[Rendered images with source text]
* * * * * * * * *

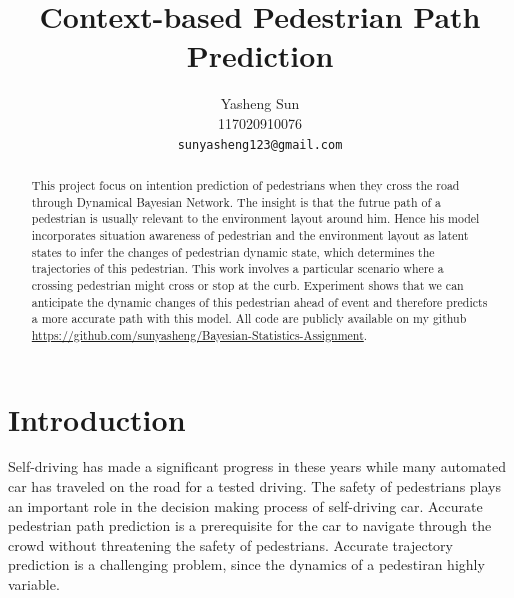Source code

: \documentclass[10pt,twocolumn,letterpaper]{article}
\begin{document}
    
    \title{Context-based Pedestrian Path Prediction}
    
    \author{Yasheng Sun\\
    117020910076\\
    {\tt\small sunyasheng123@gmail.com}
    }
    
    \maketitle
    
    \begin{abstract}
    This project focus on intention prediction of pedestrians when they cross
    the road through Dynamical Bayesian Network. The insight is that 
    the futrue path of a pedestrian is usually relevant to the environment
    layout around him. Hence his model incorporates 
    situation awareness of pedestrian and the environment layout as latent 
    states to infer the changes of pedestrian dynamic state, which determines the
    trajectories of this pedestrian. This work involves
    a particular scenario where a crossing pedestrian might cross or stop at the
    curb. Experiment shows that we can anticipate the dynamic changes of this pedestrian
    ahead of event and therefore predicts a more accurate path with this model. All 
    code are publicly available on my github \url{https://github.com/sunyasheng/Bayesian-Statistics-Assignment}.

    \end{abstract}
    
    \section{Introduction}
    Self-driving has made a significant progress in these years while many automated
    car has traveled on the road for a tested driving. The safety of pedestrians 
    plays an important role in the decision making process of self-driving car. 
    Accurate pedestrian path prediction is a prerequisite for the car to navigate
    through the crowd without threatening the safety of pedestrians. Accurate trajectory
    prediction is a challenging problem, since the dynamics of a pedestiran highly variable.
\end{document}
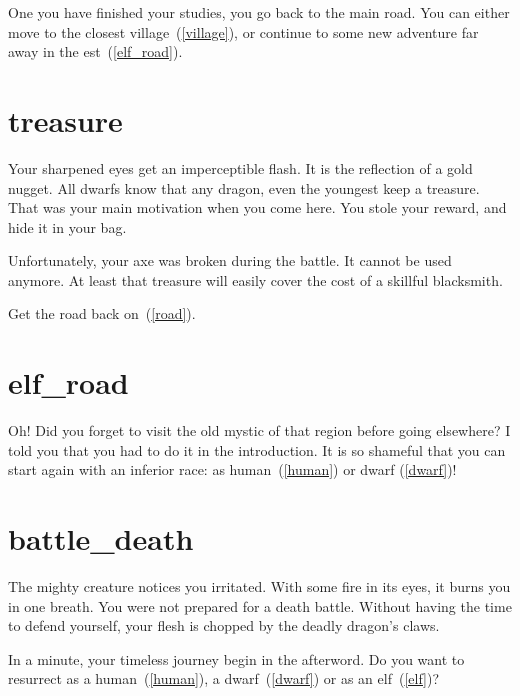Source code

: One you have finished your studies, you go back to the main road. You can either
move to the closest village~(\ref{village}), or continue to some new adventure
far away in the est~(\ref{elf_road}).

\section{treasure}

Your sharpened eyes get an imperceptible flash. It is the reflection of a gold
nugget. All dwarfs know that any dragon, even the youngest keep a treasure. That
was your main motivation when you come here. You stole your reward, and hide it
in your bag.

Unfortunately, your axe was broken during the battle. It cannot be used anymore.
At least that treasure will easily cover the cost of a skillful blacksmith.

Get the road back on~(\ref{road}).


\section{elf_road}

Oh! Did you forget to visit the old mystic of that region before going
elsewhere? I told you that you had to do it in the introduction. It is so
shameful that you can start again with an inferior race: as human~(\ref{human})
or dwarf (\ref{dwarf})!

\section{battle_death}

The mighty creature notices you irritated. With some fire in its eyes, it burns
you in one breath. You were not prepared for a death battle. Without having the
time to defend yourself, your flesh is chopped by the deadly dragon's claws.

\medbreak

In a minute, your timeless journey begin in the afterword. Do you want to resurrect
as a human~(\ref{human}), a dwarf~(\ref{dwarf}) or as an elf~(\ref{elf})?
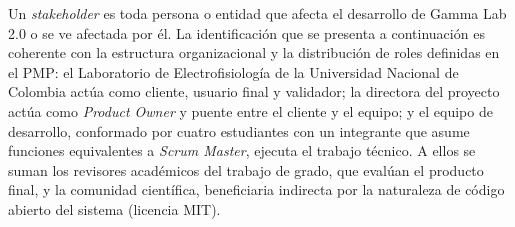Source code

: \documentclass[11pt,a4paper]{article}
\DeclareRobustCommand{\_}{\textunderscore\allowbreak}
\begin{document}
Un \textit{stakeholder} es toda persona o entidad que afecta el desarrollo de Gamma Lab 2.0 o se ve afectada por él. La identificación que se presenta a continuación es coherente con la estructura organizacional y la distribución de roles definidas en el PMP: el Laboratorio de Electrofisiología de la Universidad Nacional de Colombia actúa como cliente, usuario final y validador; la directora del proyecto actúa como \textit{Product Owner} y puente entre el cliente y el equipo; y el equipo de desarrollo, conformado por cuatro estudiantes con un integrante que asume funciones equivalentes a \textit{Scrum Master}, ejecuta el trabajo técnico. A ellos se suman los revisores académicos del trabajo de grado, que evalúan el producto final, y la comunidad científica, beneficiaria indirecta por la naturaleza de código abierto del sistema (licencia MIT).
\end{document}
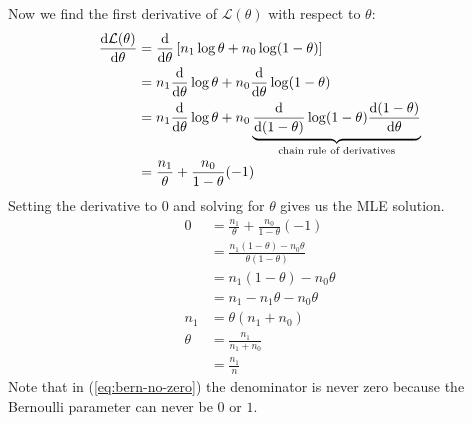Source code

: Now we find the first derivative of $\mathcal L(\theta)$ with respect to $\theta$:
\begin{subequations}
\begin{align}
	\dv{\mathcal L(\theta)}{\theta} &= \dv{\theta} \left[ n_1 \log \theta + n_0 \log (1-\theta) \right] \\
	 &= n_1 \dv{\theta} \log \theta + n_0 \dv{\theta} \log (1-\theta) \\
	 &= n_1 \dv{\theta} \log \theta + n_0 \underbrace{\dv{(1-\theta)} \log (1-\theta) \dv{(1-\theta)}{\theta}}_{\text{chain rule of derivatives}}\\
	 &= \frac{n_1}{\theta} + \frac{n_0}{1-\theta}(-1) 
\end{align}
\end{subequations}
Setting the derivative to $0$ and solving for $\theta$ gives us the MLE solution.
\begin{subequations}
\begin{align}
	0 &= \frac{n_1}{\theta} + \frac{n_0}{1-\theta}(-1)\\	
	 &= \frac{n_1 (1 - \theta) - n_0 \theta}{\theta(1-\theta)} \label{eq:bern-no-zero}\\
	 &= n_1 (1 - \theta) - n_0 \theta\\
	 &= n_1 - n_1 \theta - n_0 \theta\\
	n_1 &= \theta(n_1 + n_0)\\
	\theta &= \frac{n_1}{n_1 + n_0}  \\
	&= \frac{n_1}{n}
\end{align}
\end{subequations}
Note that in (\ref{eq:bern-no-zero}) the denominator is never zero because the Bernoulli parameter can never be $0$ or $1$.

* * * * * * * * *

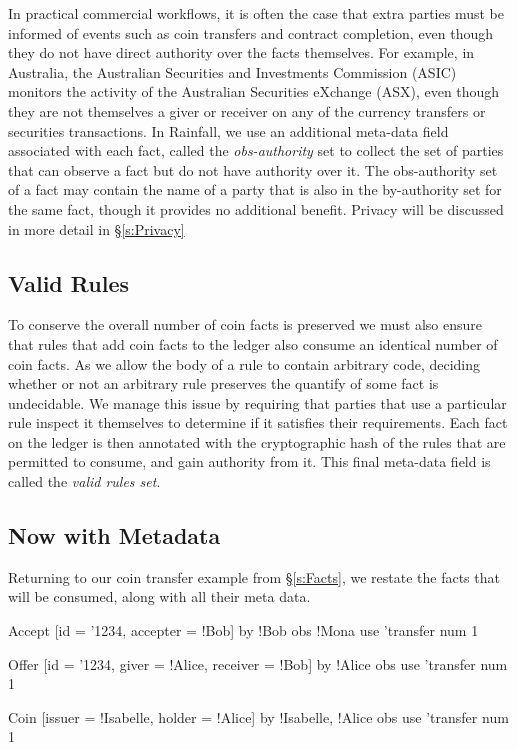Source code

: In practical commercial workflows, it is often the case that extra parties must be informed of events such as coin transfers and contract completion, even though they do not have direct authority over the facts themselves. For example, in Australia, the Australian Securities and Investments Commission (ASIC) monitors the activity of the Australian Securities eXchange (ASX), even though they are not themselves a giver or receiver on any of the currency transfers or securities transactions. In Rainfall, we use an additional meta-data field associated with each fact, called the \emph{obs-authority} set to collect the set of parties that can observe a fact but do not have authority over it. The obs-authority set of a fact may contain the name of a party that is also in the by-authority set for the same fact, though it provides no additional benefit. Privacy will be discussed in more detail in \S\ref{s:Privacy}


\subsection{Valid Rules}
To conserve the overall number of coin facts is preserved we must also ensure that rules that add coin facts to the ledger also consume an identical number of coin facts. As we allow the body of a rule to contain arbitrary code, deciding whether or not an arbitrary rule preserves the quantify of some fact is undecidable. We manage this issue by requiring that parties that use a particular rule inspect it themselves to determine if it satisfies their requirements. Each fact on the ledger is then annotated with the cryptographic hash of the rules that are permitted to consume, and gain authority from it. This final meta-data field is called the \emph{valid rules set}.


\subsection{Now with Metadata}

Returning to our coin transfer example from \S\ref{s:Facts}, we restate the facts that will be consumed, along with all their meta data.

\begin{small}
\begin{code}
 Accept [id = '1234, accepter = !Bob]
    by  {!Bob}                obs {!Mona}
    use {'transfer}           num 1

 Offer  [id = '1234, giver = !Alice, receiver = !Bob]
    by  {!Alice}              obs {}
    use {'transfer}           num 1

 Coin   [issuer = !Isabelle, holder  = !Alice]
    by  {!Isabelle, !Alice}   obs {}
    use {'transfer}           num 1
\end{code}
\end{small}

* * * * * * * * *

## What this task involves
Please give an exact copy of the entries above, from the line with "curb. Experiment shows" down to the line with "Accurate pedestrian path", inclusive, and nothing else.

## Task output
    curb. Experiment shows that we can anticipate the dynamic changes of this pedestrian
    ahead of event and therefore predicts a more accurate path with this model. All 
    code are publicly available on my github \url{https://github.com/sunyasheng/Bayesian-Statistics-Assignment}.

    \end{abstract}
    
    \section{Introduction}
    Self-driving has made a significant progress in these years while many automated
    car has traveled on the road for a tested driving. The safety of pedestrians 
    plays an important role in the decision making process of self-driving car. 
    Accurate pedestrian path prediction is a prerequisite for the car to navigate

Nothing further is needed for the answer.